No doubt weighty research psychologists and cultural anthropologists are thinking about these questions. My simple thoughts come from a long Thanksgiving week, one shared by most educators in America, a time away from school to be shared with family and friends. I noticed a radical drop in communication across my social media streams. People disconnected from one or multiple sets of “work”-related hives to focus on different hives: family, non-work friends, neighbors.
Have we yet to find anything close to a balance where we can be connected to multiple hives at once? Do these hive-connections operate in opposition to each other, where attention to one draws us away from another? Do we need a four-day or week-long vacation from our school hive in order to properly pay attention to the “others” in our lives?
Or will we create bridging mechanisms, mental, physical, and virtual, that weave together our hive-interests, that breach the artificial boundaries of “school”, “work”, and “life”? Will we find goodness in that weave, or will it steal from us a quiet and sacred place of aloneness?
Perhaps these are questions that should guide our discussions at school, amongst young and old learners. How do I define my “self” in a time of inevitably increasing connectivity? Are we past the millennia where humans disconnected into quiet introspection to find a core of self-realization? By doing so are we cutting ourselves off from powerful hive connections that help inform who we are, might be, want to be?

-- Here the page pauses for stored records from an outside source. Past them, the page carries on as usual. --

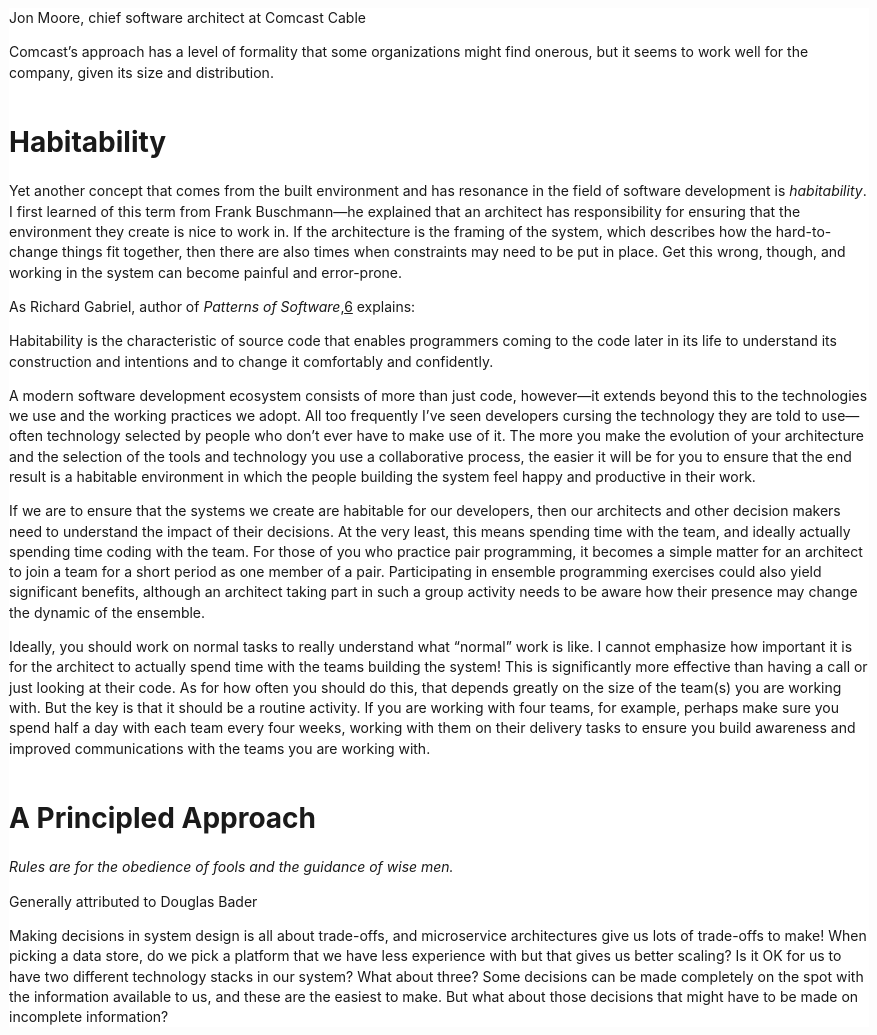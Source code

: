 Jon Moore, chief software architect at Comcast Cable

Comcast’s approach has a level of formality that some organizations might find onerous, but it seems to work well for the company, given its size and distribution.

# Habitability

Yet another concept that comes from the built environment and has resonance in the field of software development is *habitability*. I first learned of this term from Frank Buschmann—he explained that an architect has responsibility for ensuring that the environment they create is nice to work in. If the architecture is the framing of the system, which describes how the hard-to-change things fit together, then there are also times when constraints may need to be put in place. Get this wrong, though, and working in the system can become painful and error-prone.

As Richard Gabriel, author of *Patterns of Software*,[6](https://learning.oreilly.com/library/view/building-microservices-2nd/9781492034018/ch16.html#idm45699524720368) explains:

Habitability is the characteristic of source code that enables programmers coming to the code later in its life to understand its construction and intentions and to change it comfortably and confidently.

A modern software development ecosystem consists of more than just code, however—it extends beyond this to the technologies we use and the working practices we adopt. All too frequently I’ve seen developers cursing the technology they are told to use—often technology selected by people who don’t ever have to make use of it. The more you make the evolution of your architecture and the selection of the tools and technology you use a collaborative process, the easier it will be for you to ensure that the end result is a habitable environment in which the people building the system feel happy and productive in their work.

If we are to ensure that the systems we create are habitable for our developers, then our architects and other decision makers need to understand the impact of their decisions. At the very least, this means spending time with the team, and ideally actually spending time coding with the team. For those of you who practice pair programming, it becomes a simple matter for an architect to join a team for a short period as one member of a pair. Participating in ensemble programming exercises could also yield significant benefits, although an architect taking part in such a group activity needs to be aware how their presence may change the dynamic of the ensemble.

Ideally, you should work on normal tasks to really understand what “normal” work is like. I cannot emphasize how important it is for the architect to actually spend time with the teams building the system! This is significantly more effective than having a call or just looking at their code. As for how often you should do this, that depends greatly on the size of the team(s) you are working with. But the key is that it should be a routine activity. If you are working with four teams, for example, perhaps make sure you spend half a day with each team every four weeks, working with them on their delivery tasks to ensure you build awareness and improved communications with the teams you are working with.

# A Principled Approach

*Rules are for the obedience of fools and the guidance of wise men.*

Generally attributed to Douglas Bader

Making decisions in system design is all about trade-offs, and microservice architectures give us lots of trade-offs to make! When picking a data store, do we pick a platform that we have less experience with but that gives us better scaling? Is it OK for us to have two different technology stacks in our system? What about three? Some decisions can be made completely on the spot with the information available to us, and these are the easiest to make. But what about those decisions that might have to be made on incomplete information?
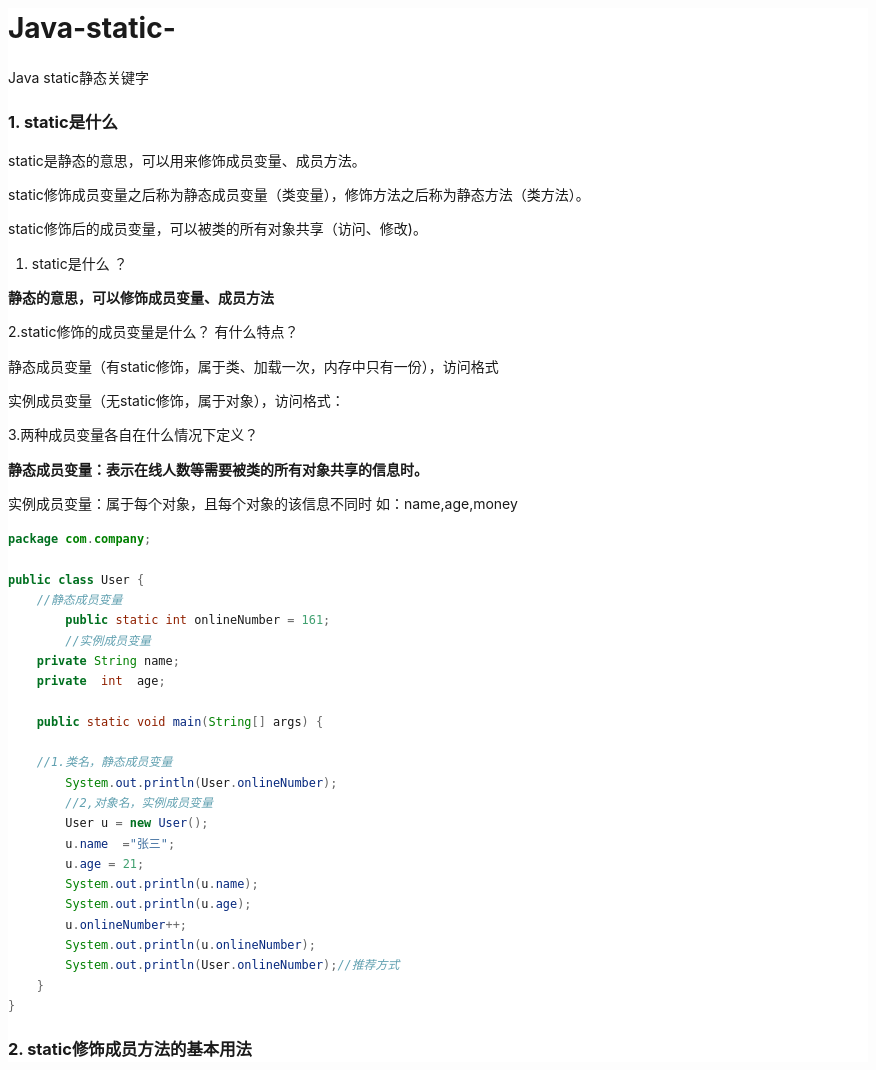 # Java-static-
Java static静态关键字

### 1. static是什么

static是静态的意思，可以用来修饰成员变量、成员方法。

static修饰成员变量之后称为静态成员变量（类变量），修饰方法之后称为静态方法（类方法）。

static修饰后的成员变量，可以被类的所有对象共享（访问、修改)。

1. static是什么 ？

**静态的意思，可以修饰成员变量、成员方法**

2.static修饰的成员变量是什么？ 有什么特点？

静态成员变量（有static修饰，属于类、加载一次，内存中只有一份），访问格式

实例成员变量（无static修饰，属于对象），访问格式：

3.两种成员变量各自在什么情况下定义？

**静态成员变量：表示在线人数等需要被类的所有对象共享的信息时。**

实例成员变量：属于每个对象，且每个对象的该信息不同时 如：name,age,money

```java
package com.company;

public class User {
    //静态成员变量
        public static int onlineNumber = 161;
        //实例成员变量
    private String name;
    private  int  age;

    public static void main(String[] args) {

    //1.类名，静态成员变量
        System.out.println(User.onlineNumber);
        //2,对象名，实例成员变量
        User u = new User();
        u.name  ="张三";
        u.age = 21;
        System.out.println(u.name);
        System.out.println(u.age);
        u.onlineNumber++;
        System.out.println(u.onlineNumber);
        System.out.println(User.onlineNumber);//推荐方式
    }
}
```

### 2. static修饰成员方法的基本用法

I have no idea the answers to these questions; am pretty sure they don’t have “answers” in any common sense. I also don’t think the easy default is necessarily right: that only by disconnection can we truly find our identity as an individual. Perhaps we have more yet to learn from the nature of the herd, the school, the pod, hive, and clan. Perhaps there are really great elements of “tribalism” amongst all the negative connotations of that word.
Or not. But perhaps these are questions we and our students might ponder, an evolution of philosophy taking place right now, certainly at least as relevant as past philosophical evolutions that we ask our students to study and understand. We are evolving into a different “we”, and what can be more important to learning than that?